### Problem description
Where a line of the records contains the word "front", show that line.

Stored entries:
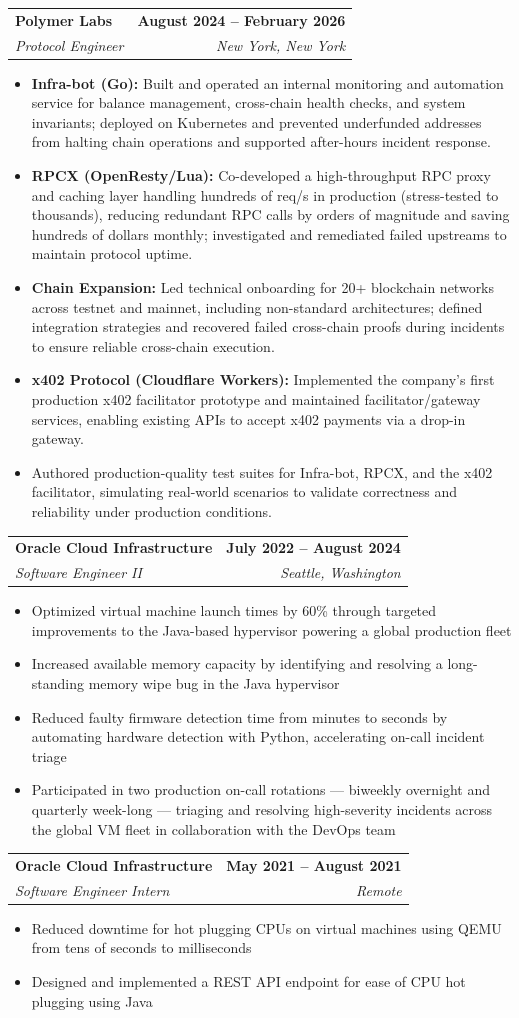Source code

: \documentclass[letterpaper,11pt]{article}
\makeatletter
\newcommand{\resumeItem}[1]{
  \item\small{
    {#1 \vspace{-2pt}}
  }
}
\newcommand{\resumeSubheading}[4]{
  \vspace{-2pt}\item
    \begin{tabular*}{1.0\textwidth}[t]{l@{\extracolsep{\fill}}r}
      \textbf{#1} & \textbf{\small #2} \\
      \textit{\small#3} & \textit{\small #4} \\
    \end{tabular*}\vspace{-7pt}
}
\newcommand{\resumeItemListStart}{\begin{itemize}}
\newcommand{\resumeItemListEnd}{\end{itemize}\vspace{-5pt}}
\makeatother
\begin{document}
    \resumeSubheading
      {Polymer Labs}{August 2024 -- February 2026}
      {Protocol Engineer}{New York, New York}
      \resumeItemListStart
        \resumeItem{\textbf{Infra-bot (Go):} Built and operated an internal monitoring and automation service for balance management, cross-chain health checks, and system invariants; deployed on Kubernetes and prevented underfunded addresses from halting chain operations and supported after-hours incident response.}
        \resumeItem{\textbf{RPCX (OpenResty/Lua):} Co-developed a high-throughput RPC proxy and caching layer handling hundreds of req/s in production (stress-tested to thousands), reducing redundant RPC calls by orders of magnitude and saving hundreds of dollars monthly; investigated and remediated failed upstreams to maintain protocol uptime.}
        \resumeItem{\textbf{Chain Expansion:} Led technical onboarding for 20+ blockchain networks across testnet and mainnet, including non-standard architectures; defined integration strategies and recovered failed cross-chain proofs during incidents to ensure reliable cross-chain execution.}
        \resumeItem{\textbf{x402 Protocol (Cloudflare Workers):} Implemented the company's first production x402 facilitator prototype and maintained facilitator/gateway services, enabling existing APIs to accept x402 payments via a drop-in gateway.}
        \resumeItem{Authored production-quality test suites for Infra-bot, RPCX, and the x402 facilitator, simulating real-world scenarios to validate correctness and reliability under production conditions.}
      \resumeItemListEnd
    \resumeSubheading
      {Oracle Cloud Infrastructure}{July 2022 -- August 2024}
      {Software Engineer II}{Seattle, Washington}
      \resumeItemListStart
        \resumeItem{Optimized virtual machine launch times by 60\% through targeted improvements to the Java-based hypervisor powering a global production fleet}
        \resumeItem{Increased available memory capacity by identifying and resolving a long-standing memory wipe bug in the Java hypervisor}
        \resumeItem{Reduced faulty firmware detection time from minutes to seconds by automating hardware detection with Python, accelerating on-call incident triage}
        \resumeItem{Participated in two production on-call rotations — biweekly overnight and quarterly week-long — triaging and resolving high-severity incidents across the global VM fleet in collaboration with the DevOps team}
      \resumeItemListEnd

    \resumeSubheading
      {Oracle Cloud Infrastructure}{May 2021 -- August 2021}
      {Software Engineer Intern}{Remote}
      \resumeItemListStart
        \resumeItem{Reduced downtime for hot plugging CPUs on virtual machines using QEMU from tens of seconds to milliseconds}
        \resumeItem{Designed and implemented a REST API endpoint for ease of CPU hot plugging using Java}
    \resumeItemListEnd
\end{document}
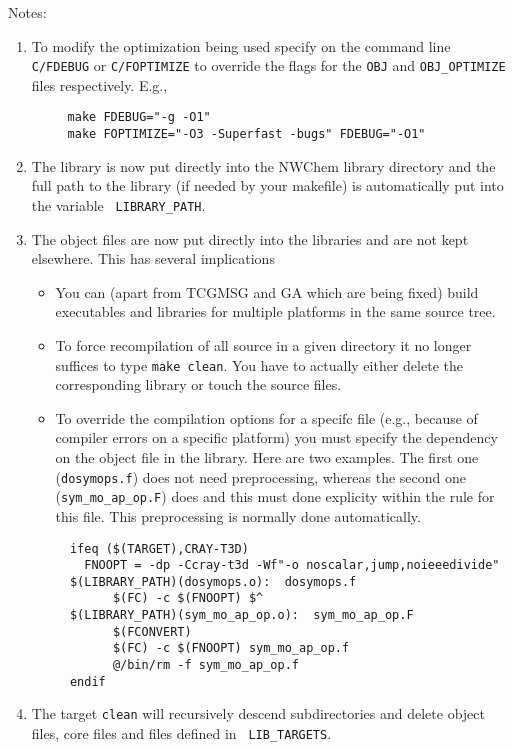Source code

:Notes:
\begin{enumerate}
\item  To modify the optimization being used specify on the command
  line {\tt C/FDEBUG} or {\tt C/FOPTIMIZE} to override the flags for the 
  {\tt OBJ} and {\tt OBJ\_OPTIMIZE} files respectively.  E.g.,
\begin{verbatim}
     make FDEBUG="-g -O1"
     make FOPTIMIZE="-O3 -Superfast -bugs" FDEBUG="-O1"
\end{verbatim}
\item  The library is now put directly into the NWChem library
  directory and the full path to the library (if needed by your
  makefile) is automatically put into the variable {\tt
    LIBRARY\_PATH}.
\item The object files are now put directly into the libraries and are
  not kept elsewhere.  This has several implications
  \begin{itemize}
  \item You can (apart from TCGMSG and GA which are being fixed) build
    executables and libraries for multiple platforms in the same
    source tree.
  \item To force recompilation of all source in a given directory it
    no longer suffices to type \verb+make clean+.  You have to
    actually either delete the corresponding library or touch the
    source files.
  \item To override the compilation options for a specifc file (e.g.,
    because of compiler errors on a specific platform) you must
    specify the dependency on the object file in the library.  Here
    are two examples.  The first one (\verb+dosymops.f+) does not need
    preprocessing, whereas the second one (\verb+sym_mo_ap_op.F+) does
    and this must done explicity within the rule for this file.
    This preprocessing is normally done automatically.
\begin{verbatim}
  ifeq ($(TARGET),CRAY-T3D)
    FNOOPT = -dp -Ccray-t3d -Wf"-o noscalar,jump,noieeedivide"
  $(LIBRARY_PATH)(dosymops.o):  dosymops.f
        $(FC) -c $(FNOOPT) $^
  $(LIBRARY_PATH)(sym_mo_ap_op.o):  sym_mo_ap_op.F
        $(FCONVERT)
        $(FC) -c $(FNOOPT) sym_mo_ap_op.f
        @/bin/rm -f sym_mo_ap_op.f
  endif
\end{verbatim}
  \end{itemize}
\item The target {\tt clean} will recursively descend subdirectories and
  delete object files, core files and files defined in {\tt
    LIB\_TARGETS}.

\end{enumerate}
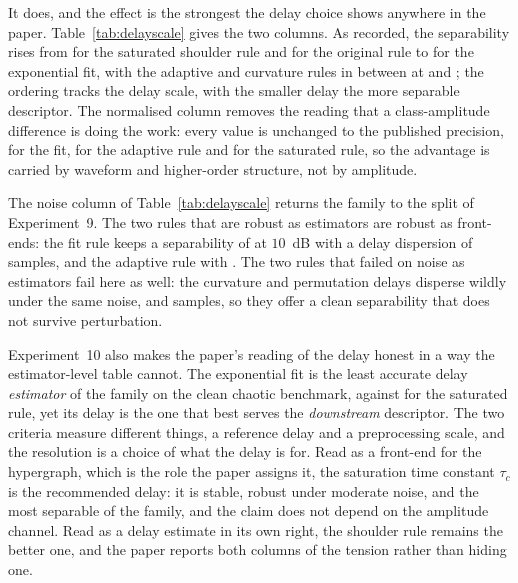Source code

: \documentclass[10pt,a4paper,twocolumn]{article}
\begin{document}
It does, and the effect is the strongest the delay choice shows anywhere in the
paper.  Table~\ref{tab:delayscale} gives the two columns.  As recorded, the
separability rises from \sepCleanLPF{} for the saturated shoulder rule and
\sepCleanSE{} for the original rule to \sepCleanFIT{} for the exponential fit,
with the adaptive and curvature rules in between at \sepCleanADP{} and
\sepCleanCURV{}; the ordering tracks the delay scale, with the smaller delay
the more separable descriptor.  The normalised column removes the reading that
a class-amplitude difference is doing the work: every value is unchanged to the
published precision, \sepNormFIT{} for the fit, \sepNormADP{} for the adaptive
rule and \sepNormLPF{} for the saturated rule, so the advantage is carried by
waveform and higher-order structure, not by amplitude.

The noise column of Table~\ref{tab:delayscale} returns the family to the split
of Experiment~9.  The two rules that are robust as estimators are robust as
front-ends: the fit rule keeps a separability of \sepTenFIT{} at $10$~dB with a
delay dispersion of \sepDispTenFIT{} samples, and the adaptive rule
\sepTenADP{} with \sepDispTenADP{}.  The two rules that failed on noise as
estimators fail here as well: the curvature and permutation delays disperse
wildly under the same noise, \sepDispTenCURV{} and \sepDispTenPE{} samples, so
they offer a clean separability that does not survive perturbation.

Experiment~10 also makes the paper's reading of the delay honest in a way the
estimator-level table cannot.  The exponential fit is the least accurate delay
\emph{estimator} of the family on the clean chaotic benchmark, \varTauFIT{}
against \varTauLPF{} for the saturated rule, yet its delay is the one that best
serves the \emph{downstream} descriptor.  The two criteria measure different
things, a reference delay and a preprocessing scale, and the resolution is a
choice of what the delay is for.  Read as a front-end for the hypergraph, which
is the role the paper assigns it, the saturation time constant $\tau_c$ is the
recommended delay: it is stable, robust under moderate noise, and the most
separable of the family, and the claim does not depend on the amplitude
channel.  Read as a delay estimate in its own right, the shoulder rule remains
the better one, and the paper reports both columns of the tension rather than
hiding one.
\end{document}
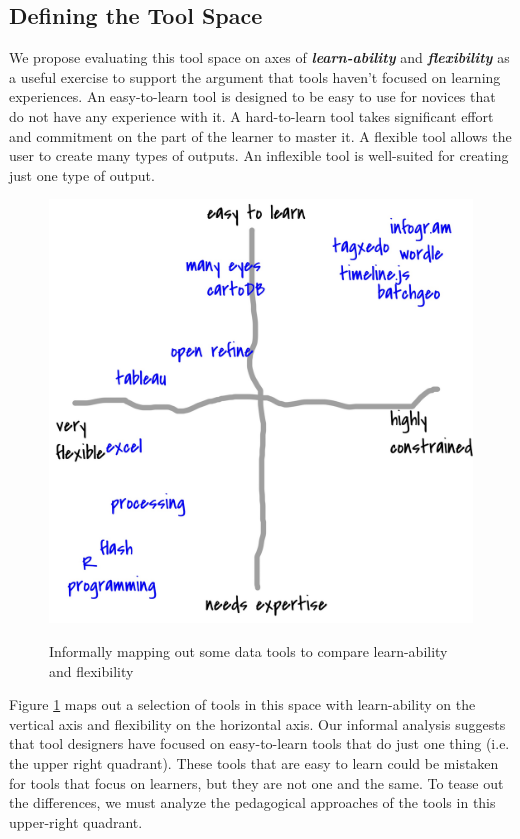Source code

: \documentclass{acm_proc_article-sp}
\begin{document}
\subsection{Defining the Tool Space}

We propose evaluating this tool space on axes of  \textbf{\textit{learn-ability}} and \textbf{\textit{flexibility}} as a useful exercise to support the argument that tools haven't focused on learning experiences.  An easy-to-learn tool is designed to be easy to use for novices that do not have any experience with it.  A hard-to-learn tool takes significant effort and commitment on the part of the learner to master it.  A flexible tool allows the user to create many types of outputs.  An inflexible tool is well-suited for creating just one type of output.

\begin{figure}[h]
\caption{Informally mapping out some data tools to compare learn-ability and flexibility}
\includegraphics[width=\linewidth]{tool-matrix}
\label{fig:tool-matrix}
\end{figure}

Figure \ref{fig:tool-matrix} maps out a selection of tools in this space with learn-ability on the vertical axis and flexibility on the horizontal axis. Our informal analysis suggests that tool designers have focused on easy-to-learn tools that do just one thing (i.e. the upper right quadrant).  These tools that are easy to learn could be mistaken for tools that focus on learners, but they are not one and the same. To tease out the differences, we must analyze the pedagogical approaches of the tools in this upper-right quadrant.
\end{document}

### Exercise response
front-ends: the fit rule keeps a separability of \sepTenFIT{} at $10$~dB with a
choice of what the delay is for.  Read as a front-end for the hypergraph, which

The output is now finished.